Create a node to synchronize MaxCompute data with a few clicks - DataWorks

DataWorks allows you to create a node to synchronize MaxCompute data to Hologres with a few clicks on the DataStudio page. This way, you can query data of MaxCompute tables in an accelerated manner. This topic describes how to create a node to synchronize MaxCompute data to Hologres with a few clicks.

Background information

Before you synchronize MaxCompute data to Hologres with a few clicks, you must create an external table in Hologres. The Hologres external table is used to synchronize data from a source MaxCompute table to a Hologres internal table. The schema of the Hologres external table is the same as that of the source MaxCompute table. You can also use SQL statements to import data from MaxCompute to Hologres. For more information, see Import data from MaxCompute to Hologres by executing SQL statements.

The performance of importing data from MaxCompute to Hologres based on SQL statements is higher than the performance of synchronizing data based on external tables. For more information about how to create an external table to synchronize MaxCompute data, see Create a node to synchronize schemas of MaxCompute tables with a few clicks.

Note

The operations described in this topic are performed in the China (Shanghai) region. You can perform operations in other regions based on the instructions displayed in the DataWorks console.

Create a node to synchronize MaxCompute data to Hologres

Go to the DataStudio page.
Log on to the DataWorks console. In the top navigation bar, select the desired region. In the left-side navigation pane, choose Data Development and Governance > Data Development. On the page that appears, select the desired workspace from the drop-down list and click Go to Data Development.
Create a workflow.
If you have an existing workflow, skip this step.
1. Move the pointer over the icon and select Create Workflow.
2. In the Create Workflow dialog box, configure the Workflow Name parameter.
3. Click Create.
Create a node to synchronize MaxCompute data to Hologres .
1. Move the pointer over the icon and choose Create Node > Hologres > Data Synchronization from MaxCompute.
  You can also find the desired workflow, right-click the workflow name, and then choose Create Node > Hologres > Data Synchronization from MaxCompute.
2. In the Create Node dialog box, configure the Name, Engine Instance, Node Type, and Path parameters.
3. Click Confirm. The configuration tab of the node appears.

Configure node information.

On the configuration tab of the node, configure the information about the source MaxCompute table from which you want to synchronize data, the information about the destination table where you want to store the synchronized data, the data synchronization policy, and the SQL statement. 一键导入MaxComputes数据

Configure the parameters in the Settings for Source Table (MaxCompute) section.

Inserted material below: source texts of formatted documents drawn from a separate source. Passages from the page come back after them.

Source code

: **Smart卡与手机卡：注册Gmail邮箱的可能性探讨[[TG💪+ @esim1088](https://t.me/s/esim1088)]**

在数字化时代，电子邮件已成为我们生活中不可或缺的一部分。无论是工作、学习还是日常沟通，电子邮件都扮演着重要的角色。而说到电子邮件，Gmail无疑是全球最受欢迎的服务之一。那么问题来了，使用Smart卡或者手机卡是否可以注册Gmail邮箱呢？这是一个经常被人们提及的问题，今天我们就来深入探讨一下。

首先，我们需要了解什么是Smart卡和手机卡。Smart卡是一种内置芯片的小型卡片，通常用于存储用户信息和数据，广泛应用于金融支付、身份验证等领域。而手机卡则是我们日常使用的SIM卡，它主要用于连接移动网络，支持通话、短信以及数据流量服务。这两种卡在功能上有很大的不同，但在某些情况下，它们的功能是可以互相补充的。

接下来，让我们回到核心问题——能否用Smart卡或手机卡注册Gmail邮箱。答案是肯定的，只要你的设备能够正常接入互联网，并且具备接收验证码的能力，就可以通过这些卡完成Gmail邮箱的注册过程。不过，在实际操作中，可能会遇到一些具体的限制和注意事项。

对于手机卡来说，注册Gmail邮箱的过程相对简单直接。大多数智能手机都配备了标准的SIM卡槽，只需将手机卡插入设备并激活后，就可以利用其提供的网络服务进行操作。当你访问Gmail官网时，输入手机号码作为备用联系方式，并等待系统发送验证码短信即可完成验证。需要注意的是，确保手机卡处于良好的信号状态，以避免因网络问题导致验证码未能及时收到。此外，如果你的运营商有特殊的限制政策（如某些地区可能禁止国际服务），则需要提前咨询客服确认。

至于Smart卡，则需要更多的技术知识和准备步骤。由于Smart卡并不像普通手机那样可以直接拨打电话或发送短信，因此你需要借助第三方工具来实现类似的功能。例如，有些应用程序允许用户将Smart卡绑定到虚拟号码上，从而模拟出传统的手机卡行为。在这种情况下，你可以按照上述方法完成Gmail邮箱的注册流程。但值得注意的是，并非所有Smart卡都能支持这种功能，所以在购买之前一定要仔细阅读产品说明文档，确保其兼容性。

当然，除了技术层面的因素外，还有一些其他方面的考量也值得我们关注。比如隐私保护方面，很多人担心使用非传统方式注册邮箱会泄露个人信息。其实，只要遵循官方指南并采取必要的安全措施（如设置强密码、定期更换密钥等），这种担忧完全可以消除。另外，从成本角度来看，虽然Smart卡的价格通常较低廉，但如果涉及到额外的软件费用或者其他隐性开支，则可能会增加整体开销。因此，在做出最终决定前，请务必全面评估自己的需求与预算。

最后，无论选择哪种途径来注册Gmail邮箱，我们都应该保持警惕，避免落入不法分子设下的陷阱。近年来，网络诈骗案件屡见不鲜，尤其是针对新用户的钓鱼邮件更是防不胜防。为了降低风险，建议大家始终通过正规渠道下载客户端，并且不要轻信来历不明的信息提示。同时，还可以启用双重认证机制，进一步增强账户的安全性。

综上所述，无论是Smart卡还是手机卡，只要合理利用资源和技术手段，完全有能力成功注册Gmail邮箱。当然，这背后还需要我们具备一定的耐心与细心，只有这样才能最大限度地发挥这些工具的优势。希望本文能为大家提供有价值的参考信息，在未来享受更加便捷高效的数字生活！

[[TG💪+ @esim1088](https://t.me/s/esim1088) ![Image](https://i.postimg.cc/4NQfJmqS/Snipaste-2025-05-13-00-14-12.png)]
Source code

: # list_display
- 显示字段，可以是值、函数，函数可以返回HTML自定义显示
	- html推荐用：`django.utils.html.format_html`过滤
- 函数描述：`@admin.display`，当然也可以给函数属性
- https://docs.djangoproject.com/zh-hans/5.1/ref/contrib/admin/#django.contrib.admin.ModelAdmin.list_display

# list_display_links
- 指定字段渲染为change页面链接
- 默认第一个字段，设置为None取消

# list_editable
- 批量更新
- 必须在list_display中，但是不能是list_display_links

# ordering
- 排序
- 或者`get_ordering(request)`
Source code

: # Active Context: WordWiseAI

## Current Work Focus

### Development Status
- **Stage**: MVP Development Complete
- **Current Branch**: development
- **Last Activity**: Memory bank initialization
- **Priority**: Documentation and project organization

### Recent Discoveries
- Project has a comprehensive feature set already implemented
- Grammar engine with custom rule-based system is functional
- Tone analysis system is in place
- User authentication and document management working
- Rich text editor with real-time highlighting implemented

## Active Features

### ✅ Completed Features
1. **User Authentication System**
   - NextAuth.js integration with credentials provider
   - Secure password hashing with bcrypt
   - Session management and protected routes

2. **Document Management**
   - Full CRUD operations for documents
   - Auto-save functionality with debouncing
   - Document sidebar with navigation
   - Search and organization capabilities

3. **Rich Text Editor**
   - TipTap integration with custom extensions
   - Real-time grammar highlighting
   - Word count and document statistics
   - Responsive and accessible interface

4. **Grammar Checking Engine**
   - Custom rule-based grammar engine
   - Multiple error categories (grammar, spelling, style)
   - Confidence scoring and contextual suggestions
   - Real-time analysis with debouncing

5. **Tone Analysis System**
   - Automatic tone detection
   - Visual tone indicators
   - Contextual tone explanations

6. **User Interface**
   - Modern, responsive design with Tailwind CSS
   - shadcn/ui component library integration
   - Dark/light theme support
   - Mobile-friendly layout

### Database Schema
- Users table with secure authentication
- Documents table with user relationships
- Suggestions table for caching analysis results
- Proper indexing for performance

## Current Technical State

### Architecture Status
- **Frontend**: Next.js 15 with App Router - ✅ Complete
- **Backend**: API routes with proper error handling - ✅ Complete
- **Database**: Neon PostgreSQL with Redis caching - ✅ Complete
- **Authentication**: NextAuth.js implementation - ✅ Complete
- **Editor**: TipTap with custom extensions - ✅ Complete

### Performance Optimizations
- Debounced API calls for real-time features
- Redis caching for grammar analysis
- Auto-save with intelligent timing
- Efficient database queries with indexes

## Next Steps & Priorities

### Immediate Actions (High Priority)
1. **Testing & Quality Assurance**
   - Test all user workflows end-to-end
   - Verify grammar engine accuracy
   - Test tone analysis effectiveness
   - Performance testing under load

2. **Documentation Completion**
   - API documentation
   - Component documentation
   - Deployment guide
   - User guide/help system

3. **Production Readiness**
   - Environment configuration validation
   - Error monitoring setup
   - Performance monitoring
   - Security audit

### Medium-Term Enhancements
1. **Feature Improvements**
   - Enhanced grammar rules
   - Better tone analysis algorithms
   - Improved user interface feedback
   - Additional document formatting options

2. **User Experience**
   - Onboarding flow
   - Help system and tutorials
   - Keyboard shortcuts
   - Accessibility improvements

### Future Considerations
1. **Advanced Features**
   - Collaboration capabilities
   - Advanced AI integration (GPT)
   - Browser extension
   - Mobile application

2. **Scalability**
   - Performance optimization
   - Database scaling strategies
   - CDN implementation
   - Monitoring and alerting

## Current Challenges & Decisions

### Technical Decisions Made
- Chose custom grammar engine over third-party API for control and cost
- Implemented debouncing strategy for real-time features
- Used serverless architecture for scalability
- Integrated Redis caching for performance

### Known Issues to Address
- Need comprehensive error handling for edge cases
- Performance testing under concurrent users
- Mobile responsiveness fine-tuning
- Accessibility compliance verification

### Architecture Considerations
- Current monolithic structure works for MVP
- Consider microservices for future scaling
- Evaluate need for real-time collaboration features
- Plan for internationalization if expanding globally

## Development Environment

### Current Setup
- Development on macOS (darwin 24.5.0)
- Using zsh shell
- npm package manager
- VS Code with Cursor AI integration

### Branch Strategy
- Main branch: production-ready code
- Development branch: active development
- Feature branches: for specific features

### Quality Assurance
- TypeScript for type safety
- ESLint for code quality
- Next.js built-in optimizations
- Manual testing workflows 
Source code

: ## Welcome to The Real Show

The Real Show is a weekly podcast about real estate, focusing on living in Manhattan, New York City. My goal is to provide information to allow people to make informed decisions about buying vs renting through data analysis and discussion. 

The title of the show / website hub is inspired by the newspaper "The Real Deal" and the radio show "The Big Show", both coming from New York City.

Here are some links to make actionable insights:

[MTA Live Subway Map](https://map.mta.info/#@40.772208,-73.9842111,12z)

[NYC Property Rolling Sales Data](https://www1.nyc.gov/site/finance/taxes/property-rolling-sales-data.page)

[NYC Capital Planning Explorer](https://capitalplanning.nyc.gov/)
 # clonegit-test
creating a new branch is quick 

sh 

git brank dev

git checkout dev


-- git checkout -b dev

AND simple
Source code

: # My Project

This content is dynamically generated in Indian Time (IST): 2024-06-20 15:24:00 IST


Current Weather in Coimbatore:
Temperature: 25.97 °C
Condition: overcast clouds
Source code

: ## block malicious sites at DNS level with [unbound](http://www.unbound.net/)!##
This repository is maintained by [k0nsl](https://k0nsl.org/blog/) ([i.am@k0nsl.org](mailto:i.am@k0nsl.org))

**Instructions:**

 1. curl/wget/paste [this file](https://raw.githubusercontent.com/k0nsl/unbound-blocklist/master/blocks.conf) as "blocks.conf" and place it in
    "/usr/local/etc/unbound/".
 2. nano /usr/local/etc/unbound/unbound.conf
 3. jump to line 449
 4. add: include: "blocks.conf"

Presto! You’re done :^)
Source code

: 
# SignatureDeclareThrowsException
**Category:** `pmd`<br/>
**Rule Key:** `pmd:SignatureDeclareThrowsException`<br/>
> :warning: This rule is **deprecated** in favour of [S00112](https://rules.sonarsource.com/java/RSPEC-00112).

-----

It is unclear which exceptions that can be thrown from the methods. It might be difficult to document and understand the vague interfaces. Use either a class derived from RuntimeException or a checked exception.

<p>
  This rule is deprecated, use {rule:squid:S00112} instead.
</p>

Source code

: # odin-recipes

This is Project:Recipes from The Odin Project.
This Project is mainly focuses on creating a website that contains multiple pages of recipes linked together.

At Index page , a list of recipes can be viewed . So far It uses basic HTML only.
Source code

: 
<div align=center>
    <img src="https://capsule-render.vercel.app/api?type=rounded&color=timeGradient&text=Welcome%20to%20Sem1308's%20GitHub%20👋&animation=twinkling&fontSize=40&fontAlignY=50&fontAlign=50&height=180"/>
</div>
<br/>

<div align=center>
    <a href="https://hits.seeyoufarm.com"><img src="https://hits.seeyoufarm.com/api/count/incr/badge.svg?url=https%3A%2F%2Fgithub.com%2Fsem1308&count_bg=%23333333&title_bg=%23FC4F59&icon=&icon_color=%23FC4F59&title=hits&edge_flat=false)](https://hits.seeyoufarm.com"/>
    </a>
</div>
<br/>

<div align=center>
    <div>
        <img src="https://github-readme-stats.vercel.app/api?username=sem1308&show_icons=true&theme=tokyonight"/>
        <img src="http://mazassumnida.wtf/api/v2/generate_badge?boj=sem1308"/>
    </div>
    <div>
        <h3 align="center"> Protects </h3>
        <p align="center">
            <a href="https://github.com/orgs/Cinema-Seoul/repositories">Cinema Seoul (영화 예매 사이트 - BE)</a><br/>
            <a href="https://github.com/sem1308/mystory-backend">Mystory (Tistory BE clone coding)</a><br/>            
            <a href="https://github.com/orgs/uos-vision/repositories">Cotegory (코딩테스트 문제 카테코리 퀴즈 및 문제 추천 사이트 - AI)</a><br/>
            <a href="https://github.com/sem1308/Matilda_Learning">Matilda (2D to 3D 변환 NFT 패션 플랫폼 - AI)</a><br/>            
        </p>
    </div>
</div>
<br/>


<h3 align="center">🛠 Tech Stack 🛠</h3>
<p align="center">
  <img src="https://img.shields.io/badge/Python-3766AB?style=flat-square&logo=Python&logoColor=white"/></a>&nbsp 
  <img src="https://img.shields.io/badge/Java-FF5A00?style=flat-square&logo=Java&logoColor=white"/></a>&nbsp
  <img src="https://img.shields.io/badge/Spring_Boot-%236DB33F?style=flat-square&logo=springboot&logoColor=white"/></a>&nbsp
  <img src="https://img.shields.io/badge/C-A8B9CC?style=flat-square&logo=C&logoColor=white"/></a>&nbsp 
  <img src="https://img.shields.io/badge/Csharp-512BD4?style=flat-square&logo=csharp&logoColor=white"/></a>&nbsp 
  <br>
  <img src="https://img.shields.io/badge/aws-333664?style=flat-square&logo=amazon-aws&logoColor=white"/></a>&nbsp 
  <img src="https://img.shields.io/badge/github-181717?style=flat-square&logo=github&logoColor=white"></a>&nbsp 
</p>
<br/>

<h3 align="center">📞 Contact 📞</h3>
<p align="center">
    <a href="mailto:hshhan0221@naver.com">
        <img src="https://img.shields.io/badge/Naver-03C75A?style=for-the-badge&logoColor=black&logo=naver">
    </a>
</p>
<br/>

The parameters that you configure in this section determine the source MaxCompute table from which you want to synchronize data. In this section, you must configure the information about the Hologres external table that maps to the source MaxCompute table. The following table describes the parameters.

Parameter

Description

Source of External Table

The source of the Hologres external table. The Hologres external table maps to the source MaxCompute table and is used to synchronize the data of the source MaxCompute table to a Hologres internal table. Valid values:

Existing External Table: You can select this option if the external table that you want to use already exists. If you select this option, you must specify the schema and name of the external table.
Create External Table: You must select this option if no Hologres external table that maps to the source MaxCompute table exists.
If you select this option, you must specify the server that is used by the external table, the name of the MaxCompute project to which the source MaxCompute table belongs, and the name of the source MaxCompute table.
Note
You can use the odps_server server that is created in the underlying layer of Hologres. For more information, see postgres_fdw.

Configure the parameters in the Settings for Destination Table (Hologres) section.

The parameters that you configure in this section are used to create a Hologres internal table where you want to store the synchronized data.

Parameter	Description
Schema	The `schema` to which the Hologres internal table belongs.
Table Name	The name of the Hologres internal table. If the name of the internal table you specify already exists, Hologres processes the existing internal table based on the following policies: Non-partitioned table: Hologres deletes the existing internal table and creates another internal table with the same name. Partitioned table: Hologres does not delete the existing internal table. Hologres creates partitions in the table based on partition values and synchronizes data to the new partitions. Note An error is reported if the schema of the created internal table is different from the schema of the existing internal table with the same name.
Table Description	The description of the Hologres internal table.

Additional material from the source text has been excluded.